◆ Problem to solve ◆
In the entries below, find every line holding the string "média" and collect it.

◆ Information supplied ◆
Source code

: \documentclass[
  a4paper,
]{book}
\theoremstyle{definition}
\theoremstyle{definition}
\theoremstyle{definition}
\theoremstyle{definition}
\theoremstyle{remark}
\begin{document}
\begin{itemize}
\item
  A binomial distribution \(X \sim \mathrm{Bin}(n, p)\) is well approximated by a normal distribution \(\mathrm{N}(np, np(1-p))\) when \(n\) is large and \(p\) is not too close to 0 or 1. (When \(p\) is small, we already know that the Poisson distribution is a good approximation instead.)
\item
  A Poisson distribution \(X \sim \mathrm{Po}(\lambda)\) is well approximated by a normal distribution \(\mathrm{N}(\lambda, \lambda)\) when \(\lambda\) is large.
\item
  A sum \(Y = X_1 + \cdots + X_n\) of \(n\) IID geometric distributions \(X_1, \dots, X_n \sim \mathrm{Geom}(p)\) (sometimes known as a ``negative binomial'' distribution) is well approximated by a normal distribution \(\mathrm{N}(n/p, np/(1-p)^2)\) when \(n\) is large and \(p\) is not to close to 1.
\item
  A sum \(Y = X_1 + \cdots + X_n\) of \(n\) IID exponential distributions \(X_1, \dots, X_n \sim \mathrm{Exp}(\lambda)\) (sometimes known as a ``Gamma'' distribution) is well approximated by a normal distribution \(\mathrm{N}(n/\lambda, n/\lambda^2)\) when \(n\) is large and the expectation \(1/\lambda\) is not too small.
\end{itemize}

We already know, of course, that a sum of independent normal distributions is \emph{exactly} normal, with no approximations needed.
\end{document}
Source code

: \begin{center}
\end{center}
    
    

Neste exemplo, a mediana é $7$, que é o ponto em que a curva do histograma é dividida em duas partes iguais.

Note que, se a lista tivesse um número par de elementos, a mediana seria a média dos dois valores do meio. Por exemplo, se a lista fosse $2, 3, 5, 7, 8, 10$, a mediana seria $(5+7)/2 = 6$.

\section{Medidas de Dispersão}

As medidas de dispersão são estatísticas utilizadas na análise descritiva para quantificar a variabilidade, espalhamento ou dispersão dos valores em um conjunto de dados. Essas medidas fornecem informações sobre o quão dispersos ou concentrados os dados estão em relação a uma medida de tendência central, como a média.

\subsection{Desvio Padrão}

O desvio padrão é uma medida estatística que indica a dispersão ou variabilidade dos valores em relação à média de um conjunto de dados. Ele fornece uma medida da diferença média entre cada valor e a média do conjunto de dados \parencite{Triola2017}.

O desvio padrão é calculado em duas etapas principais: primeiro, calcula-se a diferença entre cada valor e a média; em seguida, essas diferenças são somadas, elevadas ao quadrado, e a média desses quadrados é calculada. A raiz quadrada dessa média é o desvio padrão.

◆ Solution for this exercise ◆
Note que, se a lista tivesse um número par de elementos, a mediana seria a média dos dois valores do meio. Por exemplo, se a lista fosse $2, 3, 5, 7, 8, 10$, a mediana seria $(5+7)/2 = 6$.
As medidas de dispersão são estatísticas utilizadas na análise descritiva para quantificar a variabilidade, espalhamento ou dispersão dos valores em um conjunto de dados. Essas medidas fornecem informações sobre o quão dispersos ou concentrados os dados estão em relação a uma medida de tendência central, como a média.
O desvio padrão é uma medida estatística que indica a dispersão ou variabilidade dos valores em relação à média de um conjunto de dados. Ele fornece uma medida da diferença média entre cada valor e a média do conjunto de dados \parencite{Triola2017}.
O desvio padrão é calculado em duas etapas principais: primeiro, calcula-se a diferença entre cada valor e a média; em seguida, essas diferenças são somadas, elevadas ao quadrado, e a média desses quadrados é calculada. A raiz quadrada dessa média é o desvio padrão.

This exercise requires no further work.